CRONACA
Ogni volta che un uomo in divisa è coinvolto in una tragedia, scattano subito dubbi su presunti eccessi di potere. Ma non si può sempre ridurre chi corre per proteggere il Paese a sospetto da perseguire. Non si tratta di schierarsi politicamente o difendere privilegi, ma di rispetto per chi svolge un compito difficile e necessario.
Eppure certe notizie danno l’impressione che le forze dell’ordine - sottopagate e spesso sfiduciate - vengano trattate come potenziali criminali anziché garanti di sicurezza. La Procura di Milano ha chiesto il processo per omicidio stradale non solo per il giovane alla guida dello scooter, ma anche per il carabiniere che inseguiva Ramy.

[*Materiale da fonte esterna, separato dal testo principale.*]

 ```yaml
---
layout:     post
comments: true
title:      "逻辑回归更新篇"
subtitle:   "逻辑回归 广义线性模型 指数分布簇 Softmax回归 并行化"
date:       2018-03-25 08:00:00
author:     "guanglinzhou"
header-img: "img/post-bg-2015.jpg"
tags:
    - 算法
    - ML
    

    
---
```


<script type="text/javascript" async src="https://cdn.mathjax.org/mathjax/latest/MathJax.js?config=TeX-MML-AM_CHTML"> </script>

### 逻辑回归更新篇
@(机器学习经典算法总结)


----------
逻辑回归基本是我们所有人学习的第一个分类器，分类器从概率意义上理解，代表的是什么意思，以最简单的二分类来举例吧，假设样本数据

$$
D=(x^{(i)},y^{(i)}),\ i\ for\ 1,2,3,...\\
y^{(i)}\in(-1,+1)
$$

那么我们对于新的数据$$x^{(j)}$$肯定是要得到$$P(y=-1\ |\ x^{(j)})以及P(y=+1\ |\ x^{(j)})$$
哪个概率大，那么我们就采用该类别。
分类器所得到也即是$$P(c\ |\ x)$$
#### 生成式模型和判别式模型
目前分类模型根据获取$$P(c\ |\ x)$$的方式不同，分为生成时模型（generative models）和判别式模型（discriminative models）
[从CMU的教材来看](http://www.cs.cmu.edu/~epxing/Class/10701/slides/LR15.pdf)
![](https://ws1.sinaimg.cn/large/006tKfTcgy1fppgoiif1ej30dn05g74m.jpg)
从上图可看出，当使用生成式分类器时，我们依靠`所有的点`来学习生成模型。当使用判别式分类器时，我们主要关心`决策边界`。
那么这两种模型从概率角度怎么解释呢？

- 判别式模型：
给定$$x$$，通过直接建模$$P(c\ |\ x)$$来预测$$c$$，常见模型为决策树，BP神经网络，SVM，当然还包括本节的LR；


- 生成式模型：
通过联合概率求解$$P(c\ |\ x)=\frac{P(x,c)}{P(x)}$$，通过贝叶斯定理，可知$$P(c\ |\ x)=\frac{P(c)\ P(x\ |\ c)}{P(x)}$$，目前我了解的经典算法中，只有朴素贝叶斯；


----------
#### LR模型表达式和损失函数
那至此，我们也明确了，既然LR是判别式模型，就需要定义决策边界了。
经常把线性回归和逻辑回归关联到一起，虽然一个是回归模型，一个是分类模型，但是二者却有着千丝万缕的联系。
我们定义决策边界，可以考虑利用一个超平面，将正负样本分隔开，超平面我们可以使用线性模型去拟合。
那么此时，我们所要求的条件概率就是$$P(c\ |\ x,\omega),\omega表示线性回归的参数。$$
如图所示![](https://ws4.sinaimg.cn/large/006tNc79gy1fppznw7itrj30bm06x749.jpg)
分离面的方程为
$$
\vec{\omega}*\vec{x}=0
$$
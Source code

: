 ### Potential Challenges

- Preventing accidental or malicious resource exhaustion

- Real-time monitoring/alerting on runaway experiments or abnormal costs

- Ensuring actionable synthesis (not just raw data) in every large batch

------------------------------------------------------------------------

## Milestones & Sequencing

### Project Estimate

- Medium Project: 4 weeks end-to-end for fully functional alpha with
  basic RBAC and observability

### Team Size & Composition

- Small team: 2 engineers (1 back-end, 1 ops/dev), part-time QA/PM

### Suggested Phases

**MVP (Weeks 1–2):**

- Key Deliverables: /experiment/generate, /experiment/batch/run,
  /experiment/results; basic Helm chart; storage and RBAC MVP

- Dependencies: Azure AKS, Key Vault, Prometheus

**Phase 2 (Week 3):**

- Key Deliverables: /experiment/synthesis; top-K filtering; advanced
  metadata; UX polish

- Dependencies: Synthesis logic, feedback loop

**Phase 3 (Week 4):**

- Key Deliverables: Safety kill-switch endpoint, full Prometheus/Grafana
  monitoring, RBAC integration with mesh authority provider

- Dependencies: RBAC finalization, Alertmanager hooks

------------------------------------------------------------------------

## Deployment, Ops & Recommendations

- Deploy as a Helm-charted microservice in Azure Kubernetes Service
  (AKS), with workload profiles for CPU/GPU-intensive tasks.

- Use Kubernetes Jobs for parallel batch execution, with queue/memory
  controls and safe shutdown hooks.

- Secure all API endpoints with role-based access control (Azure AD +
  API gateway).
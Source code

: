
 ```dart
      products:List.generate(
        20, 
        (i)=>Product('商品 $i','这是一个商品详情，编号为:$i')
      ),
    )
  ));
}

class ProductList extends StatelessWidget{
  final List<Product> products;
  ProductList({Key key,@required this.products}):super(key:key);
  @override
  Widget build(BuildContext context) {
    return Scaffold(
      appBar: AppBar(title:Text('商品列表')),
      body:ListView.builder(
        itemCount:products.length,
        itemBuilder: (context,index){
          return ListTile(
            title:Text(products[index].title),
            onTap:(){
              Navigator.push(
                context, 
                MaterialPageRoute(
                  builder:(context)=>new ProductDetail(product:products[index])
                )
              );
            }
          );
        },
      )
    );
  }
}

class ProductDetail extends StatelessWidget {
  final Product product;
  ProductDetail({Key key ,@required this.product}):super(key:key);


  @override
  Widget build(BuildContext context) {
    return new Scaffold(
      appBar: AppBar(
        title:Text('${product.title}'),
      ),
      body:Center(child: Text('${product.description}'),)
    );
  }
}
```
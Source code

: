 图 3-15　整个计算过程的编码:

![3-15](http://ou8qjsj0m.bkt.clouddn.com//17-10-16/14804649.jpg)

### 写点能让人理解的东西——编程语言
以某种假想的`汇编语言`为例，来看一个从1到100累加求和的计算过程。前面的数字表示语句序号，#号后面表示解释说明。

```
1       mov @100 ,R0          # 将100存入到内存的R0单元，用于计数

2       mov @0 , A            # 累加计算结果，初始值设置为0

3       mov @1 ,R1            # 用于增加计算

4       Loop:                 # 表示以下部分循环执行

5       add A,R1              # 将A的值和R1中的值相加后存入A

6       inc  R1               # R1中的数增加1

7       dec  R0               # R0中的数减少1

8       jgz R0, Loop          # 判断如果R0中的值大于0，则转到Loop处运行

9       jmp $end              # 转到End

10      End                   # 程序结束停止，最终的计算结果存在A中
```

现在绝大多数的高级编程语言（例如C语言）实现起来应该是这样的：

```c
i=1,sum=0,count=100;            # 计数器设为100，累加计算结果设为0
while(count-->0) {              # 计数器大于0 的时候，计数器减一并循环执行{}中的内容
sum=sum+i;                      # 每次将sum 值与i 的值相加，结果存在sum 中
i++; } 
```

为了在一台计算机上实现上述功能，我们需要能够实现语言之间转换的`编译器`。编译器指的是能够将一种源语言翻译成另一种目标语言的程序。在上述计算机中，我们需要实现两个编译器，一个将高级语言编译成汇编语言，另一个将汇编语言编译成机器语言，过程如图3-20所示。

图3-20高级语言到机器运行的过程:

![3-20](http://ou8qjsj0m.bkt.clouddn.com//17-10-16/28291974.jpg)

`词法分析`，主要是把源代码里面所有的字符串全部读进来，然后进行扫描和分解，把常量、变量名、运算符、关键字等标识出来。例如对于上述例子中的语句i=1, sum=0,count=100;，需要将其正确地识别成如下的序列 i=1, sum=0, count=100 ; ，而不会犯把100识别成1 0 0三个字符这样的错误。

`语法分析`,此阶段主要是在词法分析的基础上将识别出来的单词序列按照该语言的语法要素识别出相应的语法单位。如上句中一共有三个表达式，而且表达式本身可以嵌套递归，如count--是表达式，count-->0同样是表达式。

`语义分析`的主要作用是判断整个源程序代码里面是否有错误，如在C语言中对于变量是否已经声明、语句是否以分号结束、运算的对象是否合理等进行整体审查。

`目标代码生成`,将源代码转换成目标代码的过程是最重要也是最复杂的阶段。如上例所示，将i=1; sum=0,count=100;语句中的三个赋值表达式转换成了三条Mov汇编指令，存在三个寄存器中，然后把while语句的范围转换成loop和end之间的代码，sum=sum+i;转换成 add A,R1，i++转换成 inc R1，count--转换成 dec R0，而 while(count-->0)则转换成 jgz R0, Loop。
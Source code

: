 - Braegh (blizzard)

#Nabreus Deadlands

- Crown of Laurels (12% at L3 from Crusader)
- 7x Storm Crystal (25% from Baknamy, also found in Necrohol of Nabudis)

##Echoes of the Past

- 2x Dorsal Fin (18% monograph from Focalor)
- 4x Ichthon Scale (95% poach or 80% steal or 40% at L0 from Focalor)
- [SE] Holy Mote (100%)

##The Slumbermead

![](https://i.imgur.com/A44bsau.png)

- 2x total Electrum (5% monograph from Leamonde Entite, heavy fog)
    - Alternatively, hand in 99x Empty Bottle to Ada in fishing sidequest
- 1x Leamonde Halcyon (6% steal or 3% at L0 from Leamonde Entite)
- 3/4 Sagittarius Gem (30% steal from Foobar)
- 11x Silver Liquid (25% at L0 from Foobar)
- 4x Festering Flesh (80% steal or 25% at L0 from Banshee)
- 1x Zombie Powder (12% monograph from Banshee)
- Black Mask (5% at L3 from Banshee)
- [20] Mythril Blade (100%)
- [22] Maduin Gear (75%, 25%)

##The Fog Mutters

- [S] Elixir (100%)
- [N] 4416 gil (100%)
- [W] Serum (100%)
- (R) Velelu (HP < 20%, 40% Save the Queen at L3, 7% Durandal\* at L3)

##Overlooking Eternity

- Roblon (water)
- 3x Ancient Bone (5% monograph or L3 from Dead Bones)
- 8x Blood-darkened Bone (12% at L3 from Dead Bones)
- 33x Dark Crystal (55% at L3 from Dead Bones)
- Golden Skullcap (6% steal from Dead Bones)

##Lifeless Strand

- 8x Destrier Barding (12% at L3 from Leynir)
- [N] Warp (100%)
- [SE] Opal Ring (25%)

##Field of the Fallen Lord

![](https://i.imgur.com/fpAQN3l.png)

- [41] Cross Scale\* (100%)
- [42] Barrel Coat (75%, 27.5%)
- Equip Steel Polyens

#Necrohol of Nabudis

La macchina della giustizia proseguirà il suo percorso, ma intanto lascia perplessi che i magistrati inquirenti contraddicano la perizia disposta dalla stessa Procura, secondo cui “l’operato… è conforme alle procedure”. Ora, invece, si contesta al militare di aver mantenuto “una distanza inidonea” e di aver proseguito un inseguimento “lungo e stressante”.
Se si vuole affermare la civiltà di un Paese, lo si faccia con coerenza, non con ambiguità processuali. A rimetterci sono tutte le istituzioni. Non solo le forze dell’ordine, ma la magistratura stessa. Indebolendole, ci ritroveremo presto senza difese.